Mozzarella Monster longest pizza world record set in Fontana
2 min readWhat does 17,756 pounds of dough, about 5,000 pounds of sauce and 3,900 pounds of cheese get you?
A recipe for a world record!
Pizzaovens.com, with the help of 55 top pizzaiolos from across the U.S. and 150 pizza loving volunteers, set the Guinness World Record for the longest pizza June 10 at the Auto Club Speedway in Fontana. Organizers missed their 7,000-foot mark, but still created a record-breaking mozzarella mammoth measuring 6,330.30 feet and stretching about 1.3 miles — held up on aluminum scaffolding— around the speedway oval, defeating the record of 6,082 feet previously set in Naples, Italy.
The monster pizza weighed-in at more than seven tons and could feed more than 10,000 people, which it did.
The nearly 2,000 spectators on hand to witness the historic event were offered a celebratory slice, while proceeds and the majority of the pizza, was donated to local homeless shelters and food banks.
“It was hard work!

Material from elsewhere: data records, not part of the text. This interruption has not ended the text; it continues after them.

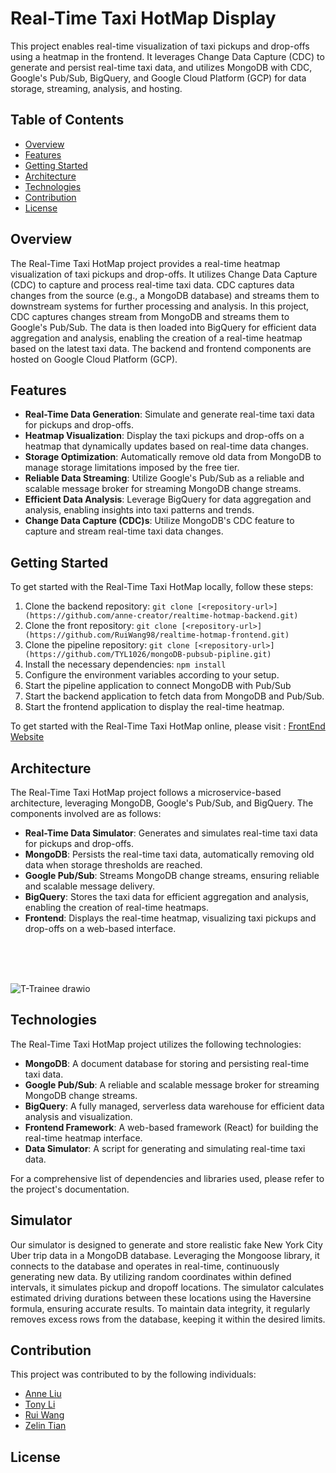
# Real-Time Taxi HotMap Display

This project enables real-time visualization of taxi pickups and drop-offs using a heatmap in the frontend. It leverages Change Data Capture (CDC) to generate and persist real-time taxi data, and utilizes MongoDB with CDC, Google's Pub/Sub, BigQuery, and Google Cloud Platform (GCP) for data storage, streaming, analysis, and hosting.

## Table of Contents


- [Overview](#overview)
- [Features](#features)
- [Getting Started](#getting-started)
- [Architecture](#architecture)
- [Technologies](#technologies)
- [Contribution](#Contribution)
- [License](#license)

## Overview

The Real-Time Taxi HotMap project provides a real-time heatmap visualization of taxi pickups and drop-offs. It utilizes Change Data Capture (CDC) to capture and process real-time taxi data. CDC captures data changes from the source (e.g., a MongoDB database) and streams them to downstream systems for further processing and analysis. In this project, CDC captures changes stream from MongoDB and streams them to Google's Pub/Sub. The data is then loaded into BigQuery for efficient data aggregation and analysis, enabling the creation of a real-time heatmap based on the latest taxi data. The backend and frontend components are hosted on Google Cloud Platform (GCP).

## Features

- **Real-Time Data Generation**: Simulate and generate real-time taxi data for pickups and drop-offs.
- **Heatmap Visualization**: Display the taxi pickups and drop-offs on a heatmap that dynamically updates based on real-time data changes.
- **Storage Optimization**: Automatically remove old data from MongoDB to manage storage limitations imposed by the free tier.
- **Reliable Data Streaming**: Utilize Google's Pub/Sub as a reliable and scalable message broker for streaming MongoDB change streams.
- **Efficient Data Analysis**: Leverage BigQuery for data aggregation and analysis, enabling insights into taxi patterns and trends.
- **Change Data Capture (CDC)s**: Utilize MongoDB's CDC feature to capture and stream real-time taxi data changes.
  
## Getting Started

To get started with the Real-Time Taxi HotMap locally, follow these steps:

1. Clone the backend repository: `git clone [<repository-url>](https://github.com/anne-creator/realtime-hotmap-backend.git)`
2. Clone the front repository: `git clone [<repository-url>](https://github.com/RuiWang98/realtime-hotmap-frontend.git)`
3. Clone the pipeline repository: `git clone [<repository-url>](https://github.com/TYL1026/mongoDB-pubsub-pipline.git)` 
4. Install the necessary dependencies: `npm install`
5. Configure the environment variables according to your setup.
6. Start the pipeline application to connect MongoDB with Pub/Sub
7. Start the backend application to fetch data from MongoDB and Pub/Sub.
8. Start the frontend application to display the real-time heatmap.

To get started with the Real-Time Taxi HotMap online, please visit : [FrontEnd Website](https://realtime-hotmap-frontend-dqij5lkaea-uc.a.run.app )
## Architecture

The Real-Time Taxi HotMap project follows a microservice-based architecture, leveraging MongoDB, Google's Pub/Sub, and BigQuery. The components involved are as follows:

- **Real-Time Data Simulator**: Generates and simulates real-time taxi data for pickups and drop-offs.
- **MongoDB**: Persists the real-time taxi data, automatically removing old data when storage thresholds are reached.
- **Google Pub/Sub**: Streams MongoDB change streams, ensuring reliable and scalable message delivery.
- **BigQuery**: Stores the taxi data for efficient aggregation and analysis, enabling the creation of real-time heatmaps.
- **Frontend**: Displays the real-time heatmap, visualizing taxi pickups and drop-offs on a web-based interface.

<br/>
<br/>
<br/>

![T-Trainee drawio](https://github.com/anne-creator/realtime-hotmap-backend/assets/65515982/28bd6cc0-42da-4d90-9fb2-47f835ee29f3)

## Technologies

The Real-Time Taxi HotMap project utilizes the following technologies:

- **MongoDB**: A document database for storing and persisting real-time taxi data.
- **Google Pub/Sub**: A reliable and scalable message broker for streaming MongoDB change streams.
- **BigQuery**: A fully managed, serverless data warehouse for efficient data analysis and visualization.
- **Frontend Framework**: A web-based framework (React) for building the real-time heatmap interface.
- **Data Simulator**: A script for generating and simulating real-time taxi data.

For a comprehensive list of dependencies and libraries used, please refer to the project's documentation.

## Simulator
Our simulator is designed to generate and store realistic fake New York City Uber trip data in a MongoDB database. Leveraging the Mongoose library, it connects to the database and operates in real-time, continuously generating new data. 
By utilizing random coordinates within defined intervals, it simulates pickup and dropoff locations. The simulator calculates estimated driving durations between these locations using the Haversine formula, ensuring accurate results. 
To maintain data integrity, it regularly removes excess rows from the database, keeping it within the desired limits.

## Contribution
This project was contributed to by the following individuals:

- [Anne Liu](https://github.com/anne-creator)
- [Tony Li](https://github.com/TYL1026)
- [Rui Wang](https://github.com/RuiWang98)
- [Zelin Tian](https://github.com/ZelinTian)
## License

But worth it,” said Fash Asvadi, Pizzaovens Inc. director and World’s Longest Pizza project manager, in a written statement. “I realize now why no one had attempted to bring the record to the US till now. We had so many obstacles during the course of the attempt. From mechanical failures to trying to make it through the sharp bends with a 40-foot trailer, sheer determination was the main ingredient in completing the course.”
According to the LA Weekly, organizers had to meet certain criteria for the pizza to qualify as record breaking: the pizza had to be at least twenty inches in width—the approximate diameter of a large pizza — and the end result had to stretch over 3.4 inches long (about 1.15 miles) to beat the previous record. Also, food regulations in San Bernardino County say that cooked food can not be left out in room temperature for more than four hours. Volunteers for the Naples record took eight hours to bake their pizza, hopefuls in Fontana worked on a tighter shift.
“We started at 11 p.m. on Friday with the first cook and completed this about 10 a.m. on Saturday,” said Asvadi. “The second round of cooking started at 11 a.m. on Saturday and ended around 3:30 p.m.
A Guinness World Records adjudicator made the record official.
“Putting this project together was an amazing experience. Just to see how a team can come together to overcome any obstacle is an experience I will never forget, said Asvadi.”